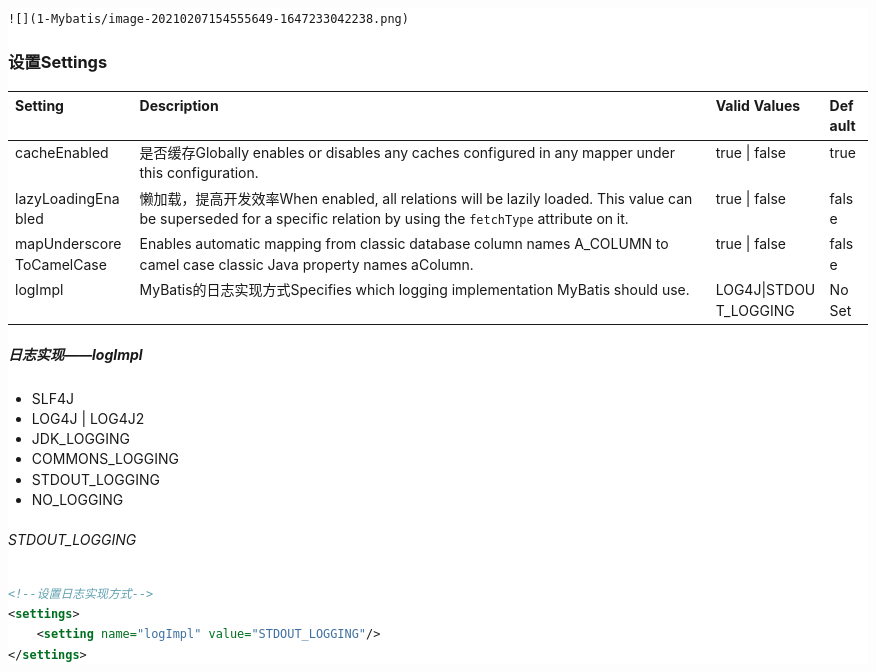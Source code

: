     ![](1-Mybatis/image-20210207154555649-1647233042238.png)

### 设置Settings

| Setting                  | Description                                                  | Valid Values          | Default |
| :----------------------- | :----------------------------------------------------------- | :-------------------- | :------ |
| cacheEnabled             | 是否缓存Globally enables or disables any caches configured in any mapper under this configuration. | true \| false         | true    |
| lazyLoadingEnabled       | 懒加载，提高开发效率When enabled, all relations will be lazily loaded. This value can be superseded for a specific relation by using the `fetchType` attribute on it. | true \| false         | false   |
| mapUnderscoreToCamelCase | Enables automatic mapping from classic database column names A_COLUMN to camel case classic Java property names aColumn. | true \| false         | false   |
| logImpl                  | MyBatis的日志实现方式Specifies which logging implementation MyBatis should use. | LOG4J\|STDOUT_LOGGING | No Set  |

##### 日志实现——logImpl

-   SLF4J
-   LOG4J | LOG4J2 
-   JDK_LOGGING
-   COMMONS_LOGGING
-   STDOUT_LOGGING
-   NO_LOGGING

###### STDOUT_LOGGING

```xml
<!--设置日志实现方式-->
<settings>
    <setting name="logImpl" value="STDOUT_LOGGING"/>
</settings>
```
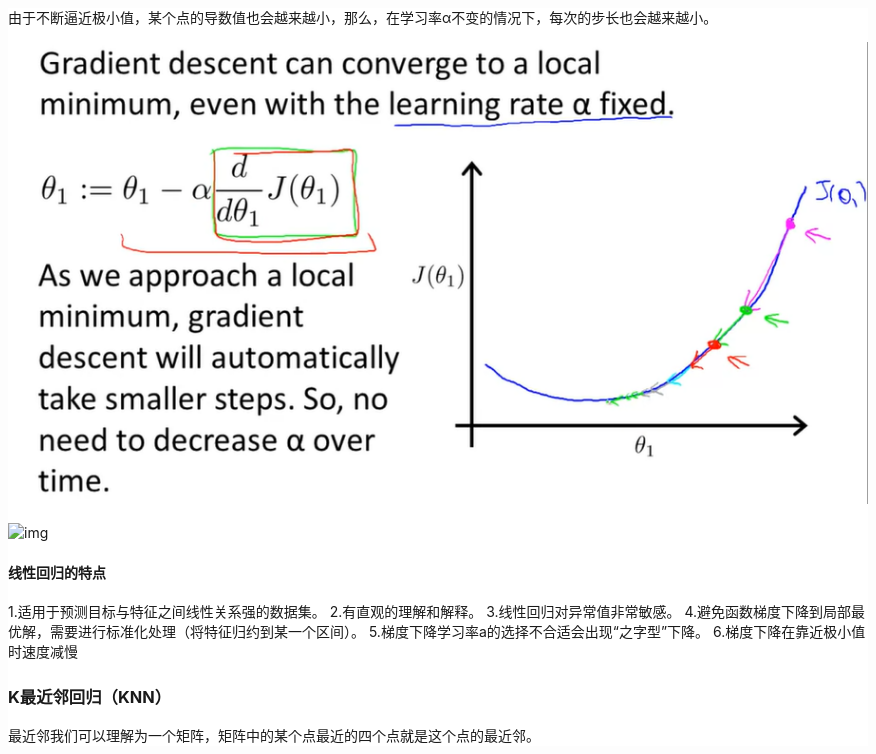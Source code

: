 由于不断逼近极小值，某个点的导数值也会越来越小，那么，在学习率α不变的情况下，每次的步长也会越来越小。

![1569466427335](../img/ml/1569466427335.png)

![img](https://upload-images.jianshu.io/upload_images/13518408-f569aff3d53b6327.jpg?imageMogr2/auto-orient/strip|imageView2/2/w/1200/format/webp)



#### 线性回归的特点

1.适用于预测目标与特征之间线性关系强的数据集。
2.有直观的理解和解释。
3.线性回归对异常值非常敏感。
4.避免函数梯度下降到局部最优解，需要进行标准化处理（将特征归约到某一个区间）。
5.梯度下降学习率a的选择不合适会出现“之字型”下降。
6.梯度下降在靠近极小值时速度减慢



### K最近邻回归（KNN）

最近邻我们可以理解为一个矩阵，矩阵中的某个点最近的四个点就是这个点的最近邻。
:::
- _WHAT IS EXPECTED_: Give an exact copy of the material, leaving out every picture.

- _TASK SOLUTION_:
Source code

:     ![](1-Mybatis/image-20210207154555649-1647233042238.png)

### 设置Settings

| Setting                  | Description                                                  | Valid Values          | Default |
| :----------------------- | :----------------------------------------------------------- | :-------------------- | :------ |
| cacheEnabled             | 是否缓存Globally enables or disables any caches configured in any mapper under this configuration. | true \| false         | true    |
| lazyLoadingEnabled       | 懒加载，提高开发效率When enabled, all relations will be lazily loaded. This value can be superseded for a specific relation by using the `fetchType` attribute on it. | true \| false         | false   |
| mapUnderscoreToCamelCase | Enables automatic mapping from classic database column names A_COLUMN to camel case classic Java property names aColumn. | true \| false         | false   |
| logImpl                  | MyBatis的日志实现方式Specifies which logging implementation MyBatis should use. | LOG4J\|STDOUT_LOGGING | No Set  |

##### 日志实现——logImpl

-   SLF4J
-   LOG4J | LOG4J2 
-   JDK_LOGGING
-   COMMONS_LOGGING
-   STDOUT_LOGGING
-   NO_LOGGING

###### STDOUT_LOGGING

```xml
<!--设置日志实现方式-->
<settings>
    <setting name="logImpl" value="STDOUT_LOGGING"/>
</settings>
```
Source code

: 由于不断逼近极小值，某个点的导数值也会越来越小，那么，在学习率α不变的情况下，每次的步长也会越来越小。

![1569466427335](../img/ml/1569466427335.png)

![img](https://upload-images.jianshu.io/upload_images/13518408-f569aff3d53b6327.jpg?imageMogr2/auto-orient/strip|imageView2/2/w/1200/format/webp)



#### 线性回归的特点

1.适用于预测目标与特征之间线性关系强的数据集。
2.有直观的理解和解释。
3.线性回归对异常值非常敏感。
4.避免函数梯度下降到局部最优解，需要进行标准化处理（将特征归约到某一个区间）。
5.梯度下降学习率a的选择不合适会出现“之字型”下降。
6.梯度下降在靠近极小值时速度减慢



### K最近邻回归（KNN）

最近邻我们可以理解为一个矩阵，矩阵中的某个点最近的四个点就是这个点的最近邻。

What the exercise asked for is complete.